Entertainers arrived to Carr’s Beach with thousands of black patrons packing the pavilion: Count Basie, Duke Ellington, Cab Calloway, Billy Eckstine, Ray Charles, Ella Fitzgerald, Sarah Vaughan, James Brown, Etta James, Jackie Wilson, Dina Washington, Otis Redding, Lionel Hampton, Ike and Tina Turner, Lloyd Price, Stevie Wonder, Aretha Franklin, The Temptations, The Supremes, James Berry, The Shirelles, The Drifters, The Coasters, Chuck Berry, and many more.

While the Carr family, investors, vendors, and record companies lined their pockets, so did the locals. Black teachers worked the beaches while out of school for the summer, teen youth parked cars, juke joints kept a steady flow of business, black bus companies appeared and, George Phelps of the Anne Arundel County Sheriff’s Office hired 225 black men as special deputy sheriffs to keep law and order during the summer season at its height.

Frank Zappa was the last entertainer to perform on the Bandstand during the summer of 1974 with 8,000 in attendance and 1,000 turned away. Forty years ago, Carr’s Beach closed their gates and the memories abound from the white community listening on Back Creek to the locals who loved the local band, the Van Dykes, who opened for numerous entertainers.

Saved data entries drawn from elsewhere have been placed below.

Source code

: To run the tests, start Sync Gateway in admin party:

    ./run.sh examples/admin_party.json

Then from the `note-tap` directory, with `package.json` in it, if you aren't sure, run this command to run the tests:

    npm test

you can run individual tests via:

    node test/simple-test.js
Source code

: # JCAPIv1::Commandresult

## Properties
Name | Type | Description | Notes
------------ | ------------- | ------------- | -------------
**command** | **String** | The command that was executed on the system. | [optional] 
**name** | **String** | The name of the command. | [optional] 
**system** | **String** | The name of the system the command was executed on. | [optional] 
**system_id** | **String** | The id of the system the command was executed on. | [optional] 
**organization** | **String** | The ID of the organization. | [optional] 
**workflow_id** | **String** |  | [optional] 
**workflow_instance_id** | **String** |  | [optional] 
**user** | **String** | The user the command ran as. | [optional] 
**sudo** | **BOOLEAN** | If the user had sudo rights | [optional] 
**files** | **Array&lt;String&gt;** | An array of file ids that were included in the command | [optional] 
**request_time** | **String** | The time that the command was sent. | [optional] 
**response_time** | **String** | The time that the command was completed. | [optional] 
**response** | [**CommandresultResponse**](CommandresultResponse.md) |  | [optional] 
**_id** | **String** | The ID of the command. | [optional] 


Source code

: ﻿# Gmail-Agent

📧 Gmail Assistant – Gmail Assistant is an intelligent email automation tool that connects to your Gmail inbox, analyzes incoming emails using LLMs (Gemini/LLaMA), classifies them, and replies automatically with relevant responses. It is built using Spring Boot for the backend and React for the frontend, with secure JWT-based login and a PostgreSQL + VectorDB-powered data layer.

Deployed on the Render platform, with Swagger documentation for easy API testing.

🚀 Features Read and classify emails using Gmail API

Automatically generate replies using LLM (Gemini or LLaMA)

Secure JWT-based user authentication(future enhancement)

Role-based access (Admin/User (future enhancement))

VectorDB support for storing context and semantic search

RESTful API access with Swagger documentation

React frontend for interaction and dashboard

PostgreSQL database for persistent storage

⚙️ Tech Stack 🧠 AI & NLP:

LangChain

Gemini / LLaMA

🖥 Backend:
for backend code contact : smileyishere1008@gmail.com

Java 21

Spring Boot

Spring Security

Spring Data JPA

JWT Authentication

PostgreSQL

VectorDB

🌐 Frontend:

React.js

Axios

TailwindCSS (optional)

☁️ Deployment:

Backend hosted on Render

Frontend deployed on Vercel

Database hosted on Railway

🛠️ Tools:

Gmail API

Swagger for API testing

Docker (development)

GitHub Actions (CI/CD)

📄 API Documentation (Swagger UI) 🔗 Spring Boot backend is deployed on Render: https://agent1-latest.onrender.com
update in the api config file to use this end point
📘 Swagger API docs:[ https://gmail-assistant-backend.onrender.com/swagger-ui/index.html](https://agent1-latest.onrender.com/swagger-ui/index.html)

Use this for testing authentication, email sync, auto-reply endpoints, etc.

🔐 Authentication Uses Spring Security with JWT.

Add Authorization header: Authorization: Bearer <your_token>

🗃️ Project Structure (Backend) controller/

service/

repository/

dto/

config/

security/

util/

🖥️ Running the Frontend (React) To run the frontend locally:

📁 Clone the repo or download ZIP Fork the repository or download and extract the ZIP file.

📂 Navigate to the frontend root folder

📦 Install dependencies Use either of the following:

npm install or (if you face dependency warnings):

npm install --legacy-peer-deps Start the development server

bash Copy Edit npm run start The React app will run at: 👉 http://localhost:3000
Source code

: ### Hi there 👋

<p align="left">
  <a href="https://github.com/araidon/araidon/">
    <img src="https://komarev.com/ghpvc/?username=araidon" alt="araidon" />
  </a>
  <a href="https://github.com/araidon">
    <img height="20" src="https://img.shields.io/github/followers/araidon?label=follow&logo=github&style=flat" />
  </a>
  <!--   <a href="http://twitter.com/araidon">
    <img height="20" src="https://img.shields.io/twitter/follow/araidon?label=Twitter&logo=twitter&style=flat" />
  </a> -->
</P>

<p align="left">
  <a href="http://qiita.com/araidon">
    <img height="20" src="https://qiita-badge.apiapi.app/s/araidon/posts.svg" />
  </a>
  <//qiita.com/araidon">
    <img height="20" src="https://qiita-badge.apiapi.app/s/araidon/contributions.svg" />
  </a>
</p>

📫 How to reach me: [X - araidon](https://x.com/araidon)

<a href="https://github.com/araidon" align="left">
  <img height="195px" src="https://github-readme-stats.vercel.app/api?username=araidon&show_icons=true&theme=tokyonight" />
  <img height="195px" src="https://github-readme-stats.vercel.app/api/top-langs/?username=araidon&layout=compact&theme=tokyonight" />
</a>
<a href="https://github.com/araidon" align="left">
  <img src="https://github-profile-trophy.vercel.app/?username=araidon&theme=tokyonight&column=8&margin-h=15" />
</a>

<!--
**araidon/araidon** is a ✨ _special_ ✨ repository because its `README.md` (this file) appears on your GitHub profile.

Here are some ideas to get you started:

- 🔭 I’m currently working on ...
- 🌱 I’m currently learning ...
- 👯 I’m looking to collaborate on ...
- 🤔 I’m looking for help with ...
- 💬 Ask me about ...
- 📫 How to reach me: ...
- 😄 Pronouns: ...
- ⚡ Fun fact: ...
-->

The last parcel of the Carr’s family estate was purchased by Adams in the name of his business partner Theo Rogers. The property known to the locals as Bembe Beach or the “Rogers Property” has been annexed to the City of Annapolis and is currently under development.

Carr’s Beach; where my mother, the late Virginia Phelps Hayes won numerous jitter-bug contests, employed by Elizabeth Carr while a college student 1939-40, where her youngest brother, my uncle, George Phelps, Jr. founded the Special Deputy Sheriffs, will forever be our family bedtime story, “Spinning Sand into Gold.”